- **Work task**
Make an exact copy of all the data.

- **Record extracts**
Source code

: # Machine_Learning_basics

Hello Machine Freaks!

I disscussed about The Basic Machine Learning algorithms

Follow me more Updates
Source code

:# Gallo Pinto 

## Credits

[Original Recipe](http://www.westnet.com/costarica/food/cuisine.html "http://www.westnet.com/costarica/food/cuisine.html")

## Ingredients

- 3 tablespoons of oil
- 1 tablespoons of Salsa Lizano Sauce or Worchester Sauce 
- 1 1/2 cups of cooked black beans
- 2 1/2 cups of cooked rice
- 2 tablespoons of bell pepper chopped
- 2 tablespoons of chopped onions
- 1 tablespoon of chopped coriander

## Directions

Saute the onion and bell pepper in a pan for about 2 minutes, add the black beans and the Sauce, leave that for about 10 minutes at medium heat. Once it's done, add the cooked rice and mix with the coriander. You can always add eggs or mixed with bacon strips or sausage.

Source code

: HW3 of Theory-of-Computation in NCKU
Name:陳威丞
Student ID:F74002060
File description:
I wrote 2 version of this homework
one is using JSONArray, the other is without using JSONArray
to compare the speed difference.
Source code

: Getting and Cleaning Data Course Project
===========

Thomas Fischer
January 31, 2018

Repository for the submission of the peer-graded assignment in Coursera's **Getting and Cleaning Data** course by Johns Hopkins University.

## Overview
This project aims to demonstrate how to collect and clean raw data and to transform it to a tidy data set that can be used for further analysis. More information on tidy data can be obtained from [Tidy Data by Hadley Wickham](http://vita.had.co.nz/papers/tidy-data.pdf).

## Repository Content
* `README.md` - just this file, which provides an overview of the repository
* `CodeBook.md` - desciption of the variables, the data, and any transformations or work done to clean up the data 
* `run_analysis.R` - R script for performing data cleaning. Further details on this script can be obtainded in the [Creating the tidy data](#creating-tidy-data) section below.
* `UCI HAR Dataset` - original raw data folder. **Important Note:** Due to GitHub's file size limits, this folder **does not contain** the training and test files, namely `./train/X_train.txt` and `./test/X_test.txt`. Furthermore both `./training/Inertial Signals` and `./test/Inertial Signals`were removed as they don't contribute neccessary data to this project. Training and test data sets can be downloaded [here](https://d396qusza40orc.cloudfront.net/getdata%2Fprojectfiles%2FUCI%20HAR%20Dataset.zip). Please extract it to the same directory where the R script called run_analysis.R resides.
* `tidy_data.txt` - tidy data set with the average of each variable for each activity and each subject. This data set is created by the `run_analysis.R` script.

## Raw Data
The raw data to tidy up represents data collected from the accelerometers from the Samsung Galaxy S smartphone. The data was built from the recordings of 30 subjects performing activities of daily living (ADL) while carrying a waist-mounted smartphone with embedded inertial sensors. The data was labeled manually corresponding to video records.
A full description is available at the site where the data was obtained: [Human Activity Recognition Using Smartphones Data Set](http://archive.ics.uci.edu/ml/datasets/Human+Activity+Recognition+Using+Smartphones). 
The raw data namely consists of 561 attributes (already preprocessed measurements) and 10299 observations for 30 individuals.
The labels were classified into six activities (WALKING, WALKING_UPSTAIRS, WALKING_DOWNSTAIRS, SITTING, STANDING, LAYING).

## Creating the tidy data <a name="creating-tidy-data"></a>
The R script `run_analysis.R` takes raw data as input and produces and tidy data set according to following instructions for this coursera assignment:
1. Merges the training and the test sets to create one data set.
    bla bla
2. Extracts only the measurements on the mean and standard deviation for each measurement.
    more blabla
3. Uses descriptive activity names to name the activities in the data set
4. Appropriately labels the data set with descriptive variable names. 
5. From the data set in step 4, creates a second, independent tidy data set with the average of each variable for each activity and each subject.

- **Solution**
Source code

: # Machine_Learning_basics

Hello Machine Freaks!

I disscussed about The Basic Machine Learning algorithms

Follow me more Updates
Source code

:# Gallo Pinto 

## Credits

[Original Recipe](http://www.westnet.com/costarica/food/cuisine.html "http://www.westnet.com/costarica/food/cuisine.html")

## Ingredients

- 3 tablespoons of oil
- 1 tablespoons of Salsa Lizano Sauce or Worchester Sauce 
- 1 1/2 cups of cooked black beans
- 2 1/2 cups of cooked rice
- 2 tablespoons of bell pepper chopped
- 2 tablespoons of chopped onions
- 1 tablespoon of chopped coriander

## Directions

Saute the onion and bell pepper in a pan for about 2 minutes, add the black beans and the Sauce, leave that for about 10 minutes at medium heat. Once it's done, add the cooked rice and mix with the coriander. You can always add eggs or mixed with bacon strips or sausage.

Source code

: HW3 of Theory-of-Computation in NCKU
Name:陳威丞
Student ID:F74002060
File description:
I wrote 2 version of this homework
one is using JSONArray, the other is without using JSONArray
to compare the speed difference.
Source code

: Getting and Cleaning Data Course Project
===========

Thomas Fischer
January 31, 2018

Repository for the submission of the peer-graded assignment in Coursera's **Getting and Cleaning Data** course by Johns Hopkins University.

## Overview
This project aims to demonstrate how to collect and clean raw data and to transform it to a tidy data set that can be used for further analysis. More information on tidy data can be obtained from [Tidy Data by Hadley Wickham](http://vita.had.co.nz/papers/tidy-data.pdf).

## Repository Content
* `README.md` - just this file, which provides an overview of the repository
* `CodeBook.md` - desciption of the variables, the data, and any transformations or work done to clean up the data 
* `run_analysis.R` - R script for performing data cleaning. Further details on this script can be obtainded in the [Creating the tidy data](#creating-tidy-data) section below.
* `UCI HAR Dataset` - original raw data folder. **Important Note:** Due to GitHub's file size limits, this folder **does not contain** the training and test files, namely `./train/X_train.txt` and `./test/X_test.txt`. Furthermore both `./training/Inertial Signals` and `./test/Inertial Signals`were removed as they don't contribute neccessary data to this project. Training and test data sets can be downloaded [here](https://d396qusza40orc.cloudfront.net/getdata%2Fprojectfiles%2FUCI%20HAR%20Dataset.zip). Please extract it to the same directory where the R script called run_analysis.R resides.
* `tidy_data.txt` - tidy data set with the average of each variable for each activity and each subject. This data set is created by the `run_analysis.R` script.

## Raw Data
The raw data to tidy up represents data collected from the accelerometers from the Samsung Galaxy S smartphone. The data was built from the recordings of 30 subjects performing activities of daily living (ADL) while carrying a waist-mounted smartphone with embedded inertial sensors. The data was labeled manually corresponding to video records.
A full description is available at the site where the data was obtained: [Human Activity Recognition Using Smartphones Data Set](http://archive.ics.uci.edu/ml/datasets/Human+Activity+Recognition+Using+Smartphones). 
The raw data namely consists of 561 attributes (already preprocessed measurements) and 10299 observations for 30 individuals.
The labels were classified into six activities (WALKING, WALKING_UPSTAIRS, WALKING_DOWNSTAIRS, SITTING, STANDING, LAYING).

## Creating the tidy data <a name="creating-tidy-data"></a>
The R script `run_analysis.R` takes raw data as input and produces and tidy data set according to following instructions for this coursera assignment:
1. Merges the training and the test sets to create one data set.
    bla bla
2. Extracts only the measurements on the mean and standard deviation for each measurement.
    more blabla
3. Uses descriptive activity names to name the activities in the data set
4. Appropriately labels the data set with descriptive variable names. 
5. From the data set in step 4, creates a second, independent tidy data set with the average of each variable for each activity and each subject.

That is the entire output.